Listed Building – Grade I
- Official name: Dupath Well
- Designated: 21 July 1951
- Reference no.: 1140066

Scheduled monument
- Official name: Dupath holy well, 45m NNE of Dupath Farm
- Designated: 10 August 1923
- Reference no.: 1013663

= Dupath Well =

Building in Callington, Cornwall, England

Dupath Well (Fenten Hynsladron) is a holy well house and chapel dedicated to St. Ethelred, constructed over a spring. It is a Grade I listed building, having been added to the register on 21 July 1951.

Dupath Well is located at , just outside the town of Callington in east Cornwall, United Kingdom. It is under the guardianship of Historic England, and managed by the Cornwall Heritage Trust.

==The structure==
Dupath Well is a nearly intact well-house, constructed of local granite, built over a spring. Built of Cornish granite ashlar, it has a steeply pitched corbelled roof, built from courses of granite slabs that run the length of the building. There are badly weathered pinnacles at each corner and a small bell turret with a highly elaborate canopy, possibly a later addition, over the entrance. Next to the well house is a medieval, circular trough that collects the spring water.

==History==
The small chapel-like building was probably built in about 1510 by the Augustinian canons of the nearby priory of St Germans, to whom the site belonged. The architecture of the well-house is typical of the late 15th and early 16th centuries in a notably 'Celtic' style bearing comparison with similar well houses and ancient chapels in Brittany and Ireland, albeit in a late medieval elaborated form.
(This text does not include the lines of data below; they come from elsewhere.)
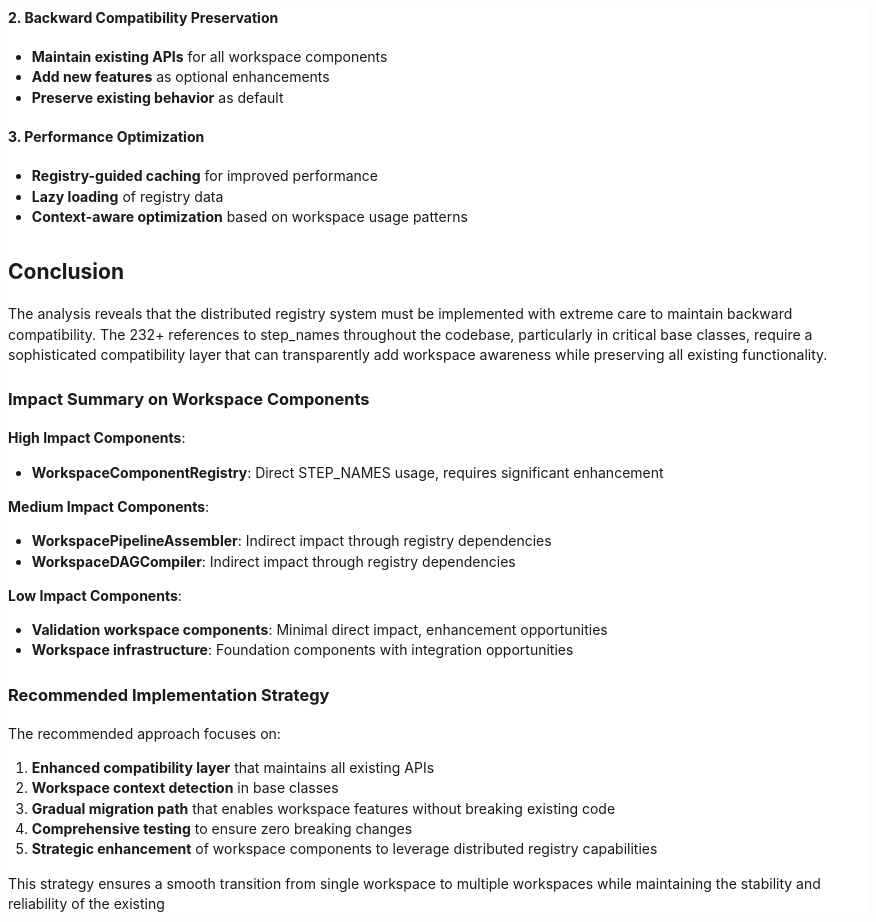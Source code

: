 #### 2. Backward Compatibility Preservation
- **Maintain existing APIs** for all workspace components
- **Add new features** as optional enhancements
- **Preserve existing behavior** as default

#### 3. Performance Optimization
- **Registry-guided caching** for improved performance
- **Lazy loading** of registry data
- **Context-aware optimization** based on workspace usage patterns

## Conclusion

The analysis reveals that the distributed registry system must be implemented with extreme care to maintain backward compatibility. The 232+ references to step_names throughout the codebase, particularly in critical base classes, require a sophisticated compatibility layer that can transparently add workspace awareness while preserving all existing functionality.

### Impact Summary on Workspace Components

**High Impact Components**:
- **WorkspaceComponentRegistry**: Direct STEP_NAMES usage, requires significant enhancement

**Medium Impact Components**:
- **WorkspacePipelineAssembler**: Indirect impact through registry dependencies
- **WorkspaceDAGCompiler**: Indirect impact through registry dependencies

**Low Impact Components**:
- **Validation workspace components**: Minimal direct impact, enhancement opportunities
- **Workspace infrastructure**: Foundation components with integration opportunities

### Recommended Implementation Strategy

The recommended approach focuses on:
1. **Enhanced compatibility layer** that maintains all existing APIs
2. **Workspace context detection** in base classes
3. **Gradual migration path** that enables workspace features without breaking existing code
4. **Comprehensive testing** to ensure zero breaking changes
5. **Strategic enhancement** of workspace components to leverage distributed registry capabilities

This strategy ensures a smooth transition from single workspace to multiple workspaces while maintaining the stability and reliability of the existing
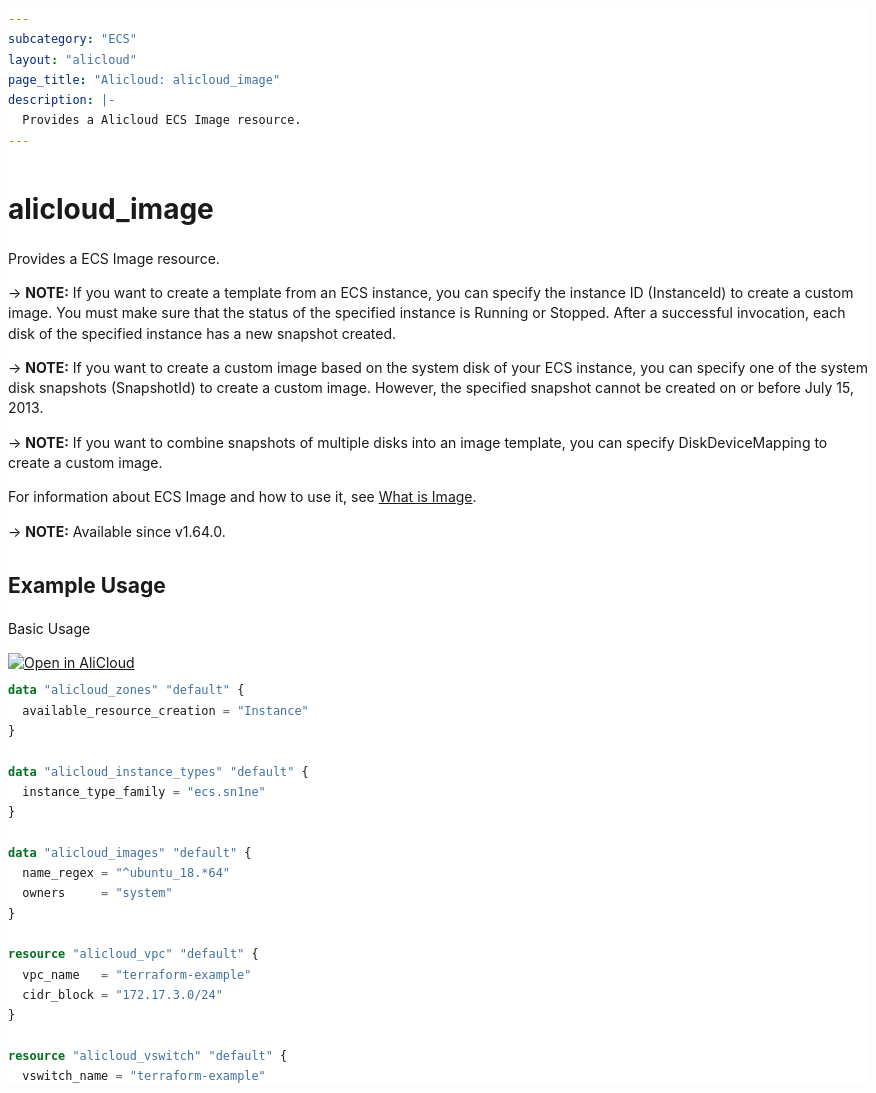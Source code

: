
 ```yaml
---
subcategory: "ECS"
layout: "alicloud"
page_title: "Alicloud: alicloud_image"
description: |-
  Provides a Alicloud ECS Image resource.
---
```


# alicloud_image

Provides a ECS Image resource.

-> **NOTE:**  If you want to create a template from an ECS instance, you can specify the instance ID (InstanceId) to create a custom image. You must make sure that the status of the specified instance is Running or Stopped. After a successful invocation, each disk of the specified instance has a new snapshot created.

-> **NOTE:**  If you want to create a custom image based on the system disk of your ECS instance, you can specify one of the system disk snapshots (SnapshotId) to create a custom image. However, the specified snapshot cannot be created on or before July 15, 2013.

-> **NOTE:**  If you want to combine snapshots of multiple disks into an image template, you can specify DiskDeviceMapping to create a custom image.

For information about ECS Image and how to use it, see [What is Image](https://www.alibabacloud.com/help/en/ecs/developer-reference/api-ecs-2014-05-26-createimage).

-> **NOTE:** Available since v1.64.0.

## Example Usage

Basic Usage

<div style="display: block;margin-bottom: 40px;"><div class="oics-button" style="float: right;position: absolute;margin-bottom: 10px;">
  <a href="https://api.aliyun.com/api-tools/terraform?resource=alicloud_image&exampleId=8d8342e8-72da-4f9c-a1aa-e5764f0cddcbad72b16e&activeTab=example&spm=docs.r.image.0.8d8342e872&intl_lang=EN_US" target="_blank">
    <img alt="Open in AliCloud" src="https://img.alicdn.com/imgextra/i1/O1CN01hjjqXv1uYUlY56FyX_!!6000000006049-55-tps-254-36.svg" style="max-height: 44px; max-width: 100%;">
  </a>
</div></div>

```terraform
data "alicloud_zones" "default" {
  available_resource_creation = "Instance"
}

data "alicloud_instance_types" "default" {
  instance_type_family = "ecs.sn1ne"
}

data "alicloud_images" "default" {
  name_regex = "^ubuntu_18.*64"
  owners     = "system"
}

resource "alicloud_vpc" "default" {
  vpc_name   = "terraform-example"
  cidr_block = "172.17.3.0/24"
}

resource "alicloud_vswitch" "default" {
  vswitch_name = "terraform-example"
```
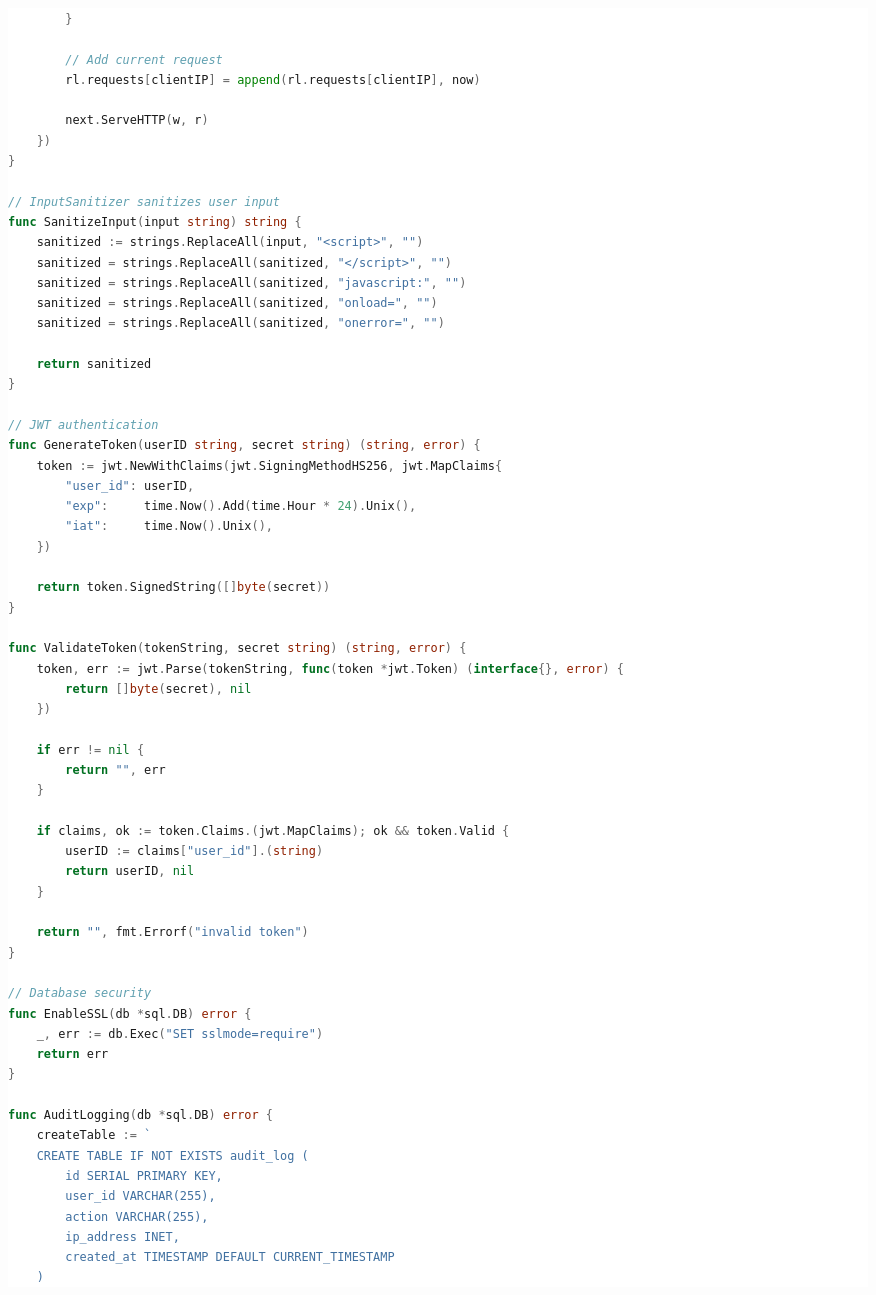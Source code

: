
 ```go
        }
        
        // Add current request
        rl.requests[clientIP] = append(rl.requests[clientIP], now)
        
        next.ServeHTTP(w, r)
    })
}

// InputSanitizer sanitizes user input
func SanitizeInput(input string) string {
    sanitized := strings.ReplaceAll(input, "<script>", "")
    sanitized = strings.ReplaceAll(sanitized, "</script>", "")
    sanitized = strings.ReplaceAll(sanitized, "javascript:", "")
    sanitized = strings.ReplaceAll(sanitized, "onload=", "")
    sanitized = strings.ReplaceAll(sanitized, "onerror=", "")
    
    return sanitized
}

// JWT authentication
func GenerateToken(userID string, secret string) (string, error) {
    token := jwt.NewWithClaims(jwt.SigningMethodHS256, jwt.MapClaims{
        "user_id": userID,
        "exp":     time.Now().Add(time.Hour * 24).Unix(),
        "iat":     time.Now().Unix(),
    })
    
    return token.SignedString([]byte(secret))
}

func ValidateToken(tokenString, secret string) (string, error) {
    token, err := jwt.Parse(tokenString, func(token *jwt.Token) (interface{}, error) {
        return []byte(secret), nil
    })
    
    if err != nil {
        return "", err
    }
    
    if claims, ok := token.Claims.(jwt.MapClaims); ok && token.Valid {
        userID := claims["user_id"].(string)
        return userID, nil
    }
    
    return "", fmt.Errorf("invalid token")
}

// Database security
func EnableSSL(db *sql.DB) error {
    _, err := db.Exec("SET sslmode=require")
    return err
}

func AuditLogging(db *sql.DB) error {
    createTable := `
    CREATE TABLE IF NOT EXISTS audit_log (
        id SERIAL PRIMARY KEY,
        user_id VARCHAR(255),
        action VARCHAR(255),
        ip_address INET,
        created_at TIMESTAMP DEFAULT CURRENT_TIMESTAMP
    )
```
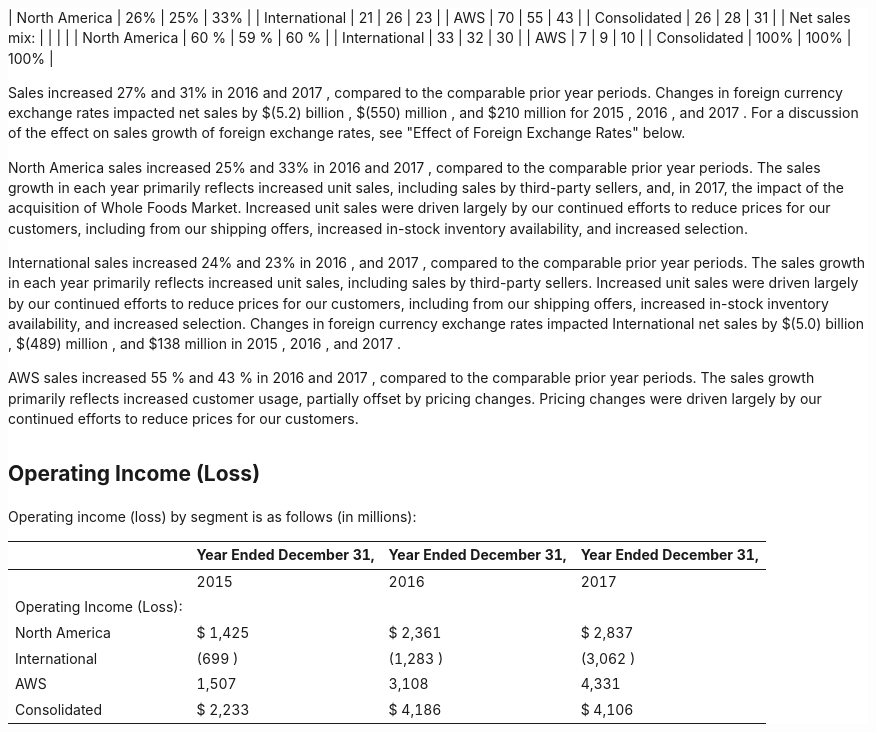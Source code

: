 | North America                                                                     | 26%                       | 25%                       | 33%                       |
| International                                                                     | 21                        | 26                        | 23                        |
| AWS                                                                               | 70                        | 55                        | 43                        |
| Consolidated                                                                      | 26                        | 28                        | 31                        |
| Net sales mix:                                                                    |                           |                           |                           |
| North America                                                                     | 60 %                      | 59 %                      | 60 %                      |
| International                                                                     | 33                        | 32                        | 30                        |
| AWS                                                                               | 7                         | 9                         | 10                        |
| Consolidated                                                                      | 100%                      | 100%                      | 100%                      |

Sales increased 27% and 31% in 2016 and 2017 , compared to the comparable prior year periods. Changes in foreign currency exchange rates impacted net sales by $(5.2) billion , $(550) million , and $210 million for 2015 , 2016 , and 2017 . For a discussion of the effect on sales growth of foreign exchange rates, see "Effect of Foreign Exchange Rates" below.

North America sales increased 25% and 33% in 2016 and 2017 , compared to the comparable prior year periods. The sales growth in each year primarily reflects increased unit sales, including sales by third-party sellers, and, in 2017, the impact of the acquisition of Whole Foods Market. Increased unit sales were driven largely by our continued efforts to reduce prices for our customers, including from our shipping offers, increased in-stock inventory availability, and increased selection.

International sales increased 24% and 23% in 2016 , and 2017 , compared to the comparable prior year periods. The sales growth in each year primarily reflects increased unit sales, including sales by third-party sellers. Increased unit sales were driven largely by our continued efforts to reduce prices for our customers, including from our shipping offers, increased in-stock inventory availability, and increased selection. Changes in foreign currency exchange rates impacted International net sales by $(5.0) billion , $(489) million , and $138 million in 2015 , 2016 , and 2017 .

AWS sales increased 55 % and 43 % in 2016 and 2017 , compared to the comparable prior year periods. The sales growth primarily reflects increased customer usage, partially offset by pricing changes. Pricing changes were driven largely by our continued efforts to reduce prices for our customers.

## Operating Income (Loss)

Operating income (loss) by segment is as follows (in millions):

|                          | Year Ended December 31,   | Year Ended December 31,   | Year Ended December 31,   |
|--------------------------|---------------------------|---------------------------|---------------------------|
|                          | 2015                      | 2016                      | 2017                      |
| Operating Income (Loss): |                           |                           |                           |
| North America            | $ 1,425                   | $ 2,361                   | $ 2,837                   |
| International            | (699 )                    | (1,283 )                  | (3,062 )                  |
| AWS                      | 1,507                     | 3,108                     | 4,331                     |
| Consolidated             | $ 2,233                   | $ 4,186                   | $ 4,106                   |
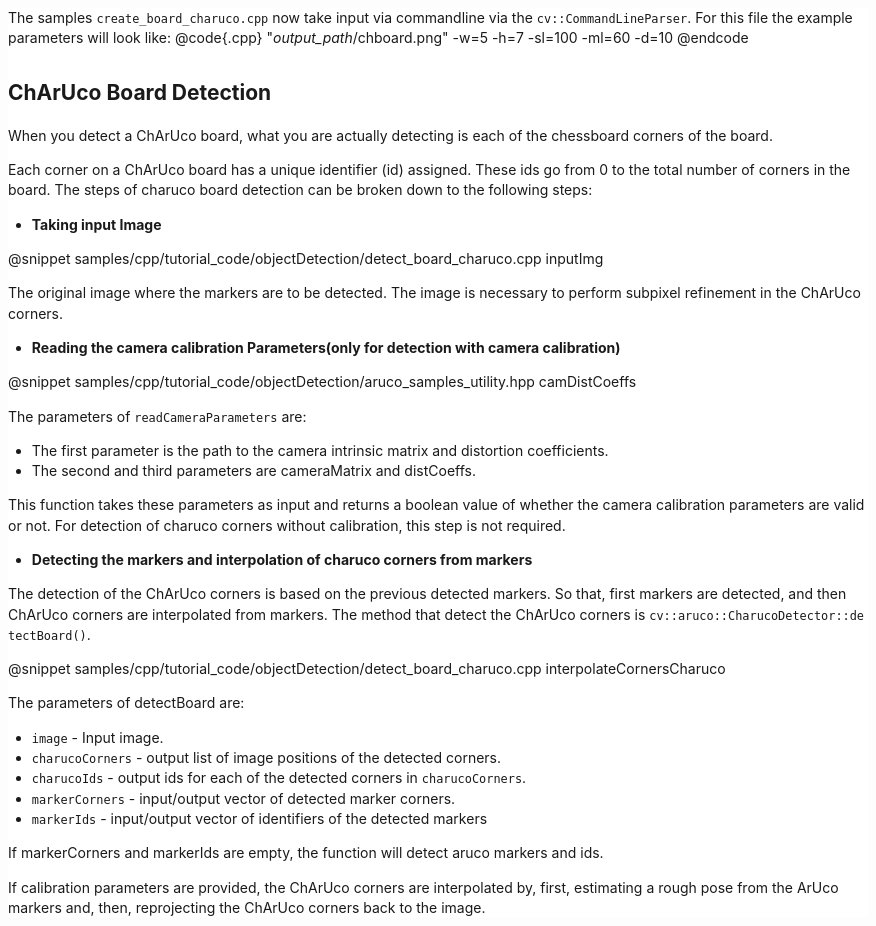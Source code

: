 The samples `create_board_charuco.cpp` now take input via commandline via the `cv::CommandLineParser`. For this file the example
parameters will look like:
@code{.cpp}
    "_output_path_/chboard.png" -w=5 -h=7 -sl=100 -ml=60 -d=10
@endcode


ChArUco Board Detection
------

When you detect a ChArUco board, what you are actually detecting is each of the chessboard corners of the board.

Each corner on a ChArUco board has a unique identifier (id) assigned. These ids go from 0 to the total number of corners in the board.
The steps of charuco board detection can be broken down to the following steps:

- **Taking input Image**

@snippet samples/cpp/tutorial_code/objectDetection/detect_board_charuco.cpp inputImg

The original image where the markers are to be detected. The image is necessary to perform subpixel refinement in the ChArUco corners.

- **Reading the camera calibration Parameters(only for detection with camera calibration)**

@snippet samples/cpp/tutorial_code/objectDetection/aruco_samples_utility.hpp camDistCoeffs

The parameters of `readCameraParameters` are:
- The first parameter is the path to the camera intrinsic matrix and distortion coefficients.
- The second and third parameters are cameraMatrix and distCoeffs.

This function takes these parameters as input and returns a boolean value of whether the camera calibration parameters are valid or not.
For detection of charuco corners without calibration, this step is not required.

- **Detecting the markers and interpolation of charuco corners from markers**

The detection of the ChArUco corners is based on the previous detected markers.
So that, first markers are detected, and then ChArUco corners are interpolated from markers.
The method that detect the ChArUco corners is `cv::aruco::CharucoDetector::detectBoard()`.

@snippet samples/cpp/tutorial_code/objectDetection/detect_board_charuco.cpp interpolateCornersCharuco

The parameters of detectBoard are:
- `image` - Input image.
- `charucoCorners` - output list of image positions of the detected corners.
- `charucoIds` - output ids for each of the detected corners in `charucoCorners`.
- `markerCorners` - input/output vector of detected marker corners.
- `markerIds` - input/output vector of identifiers of the detected markers

If markerCorners and markerIds are empty, the function will detect aruco markers and ids.

If calibration parameters are provided, the ChArUco corners are interpolated by, first, estimating a rough pose from the ArUco markers
and, then, reprojecting the ChArUco corners back to the image.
At one time the spring at Dupath was believed to cure whooping cough, and it has been suggested that, in addition to its role in healing the sick, the spring may have been used on occasion for baptisms. One grim tale associated with Dupath recounts that two Saxons – Colan (Cornish for heart or courage) and Gottlieb – fought a duel there for a lady’s hand. But the maiden went unmarried: Colan was killed outright and Gottlieb fatally wounded, though some versions say he died later of ‘impatience’.